Me agarro a su brazo. La multitud se acerca y, presa del pánico, les sonrío aturdida.
Las voces se elevan hasta convertirse en chillidos agudos y se disparan más flashes.
—Venga conmigo —me indica el chófer, que no tiene ningún problema en abrirse paso entre la multitud y llevarme hacia la salida. Arrastro la maleta detrás de mí y me apresuro a ir tras él, pero la multitud nos sigue a lo largo de todo el camino. Una ráfaga de calor húmedo me golpea en cuanto salimos fuera. Me resulta insoportable lo mucho que me pica el cuello y tiro de la camisa para ponerle remedio, pero ese no es mi mayor problema en este momento. Unos completos desconocidos me persiguen y me hacen preguntas demasiado rápidas para que pueda entenderlas. Me siento como en una olla a presión, a punto de estallar por el calor y el ruido.

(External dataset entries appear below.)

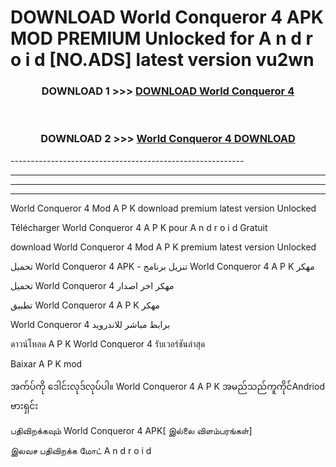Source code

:# DOWNLOAD World Conqueror 4  APK MOD PREMIUM Unlocked for A n d r o i d [NO.ADS] latest version vu2wn 



<div align="center">

<h3>DOWNLOAD 1 >>> <a href="https://getmod2.web.app/?judul=World Conqueror 4 ">DOWNLOAD World Conqueror 4 </a></h3><br>

<h3>DOWNLOAD 2 >>> <a href="https://getmod2.web.app/?judul=World Conqueror 4 ">World Conqueror 4  DOWNLOAD </a></h3>

</div>
----------------------------------------------------------

----------------------------------------------------------

----------------------------------------------------------

----------------------------------------------------------

World Conqueror 4  Mod A P K download premium latest version Unlocked

Télécharger World Conqueror 4  A P K pour A n d r o i d Gratuit

download World Conqueror 4  Mod A P K premium latest version Unlocked

تحميل World Conqueror 4  APK - تنزيل برنامج World Conqueror 4  A P K مهكر

تحميل World Conqueror 4  مهكر اخر اصدار

تطبيق World Conqueror 4  A P K مهكر

World Conqueror 4  برابط مباشر للاندرويد

ดาวน์โหลด A P K World Conqueror 4  รับเวอร์ชันล่าสุด

Baixar A P K mod

အက်ပ်ကို ဒေါင်းလုဒ်လုပ်ပါ။ World Conqueror 4  A P K အမည်သည်ကူကိုင်Andriod ဗားရှင်း

பதிவிறக்கவும் World Conqueror 4  APK[ இல்லை விளம்பரங்கள்] 
 
இலவச பதிவிறக்க மோட் A n d r o i d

Por fin llegamos al coche y el chófer me abre la puerta trasera. Entro a toda velocidad. De inmediato, un refrescante aire frío me envuelve. Por lo general, me horrorizaría que el chófer hubiera dejado el coche en marcha, pero el aire acondicionado me proporciona un alivio tan grande que envío una silenciosa disculpa a la capa de ozono y me acomodo contra las piezas lisas de la funda de bambú del asiento.
El conductor mete mi maleta en el maletero —he contratado un servicio de entrega para que lleve el resto del equipaje al hotel gracias a un consejo profesional de Sara Li— y sube al asiento delantero. En cuanto nos alejamos de la multitud que no deja de gritar, pregunto:
—¿Qué ha sido todo eso? ¿Qué he hecho?
Esto es una locura. Solo llevo veinte minutos en Pekín y ya me está acosando una multitud rabiosa.
El chófer me mira a través del espejo retrovisor.
—¿No lo sabe?
«Es evidente que no».
—No tengo ni idea de lo que pasa. —Mis hombros siguen tensos después de haberme encorvado para ocultarme de las miradas de todos esos ojos—. Por favor, dígamelo.
—Usted es exactamente igual que Alyssa Chua. —Lo dice como si yo debiera saber quién es. Acto seguido, toca el claxon y esquiva a otro coche en un movimiento que hace que me agarre al borde del asiento, aterrada.
—¿Quién? —pregunto en voz baja cuando recupero el aliento.
El chófer trata de meterse en el carril contiguo, pero vuelve adonde nos encontrábamos cuando nadie le permite incorporarse y esquiva por los pelos al coche que va detrás de nosotros. Se oyen más bocinazos por todas partes.
«¿Qué pasa?».
Sin embargo, parece que mi chófer está más concentrado en mi lamentable ignorancia que en el accidente que casi hemos provocado.
—¿No sabe quién es Alyssa Chua? —Su voz se eleva con incredulidad—. Solo tiene que mirar en Weibo.
Weibo es la plataforma de redes sociales en China, pero, como no tengo la aplicación, saco el móvil para probar suerte en Instagram. Antes de irme de los Estados Unidos, mi amiga Sara Li me sugirió que hiciera dos cosas: comprar una tarjeta SIM local en línea para evitar cargos adicionales por conectarme a internet en el extranjero y descargar una aplicación de red privada virtual. Con suerte, la RPV que descargué me permitirá superar el gran cortafuegos de China. Sin una RPV, las redes sociales occidentales como Instagram están bloqueadas en China. Escribo el nombre de Alyssa en Instagram y espero. Por suerte, la RPV funciona muy bien.
Ahí está: Alyssa Chua. Un par de millones de seguidores (quizás el doble en Weibo) y unos cuantos cientos de selfies (al menos el doble en Weibo) tomados en lugares que hacen que el restaurante al que me llevó Eilene en Los Ángeles parezca uno de pueblo. Cada una de las imágenes parece como si hubiera sido tomada en un estudio profesional, y en ellas Alyssa lleva una ropa preciosa, un maquillaje impecable y su caro corte de pelo le cubre la cara con gracia o descansa alrededor de sus hombros. Excepto por su estilo de alta costura, resulta perturbador cuánto nos parecemos.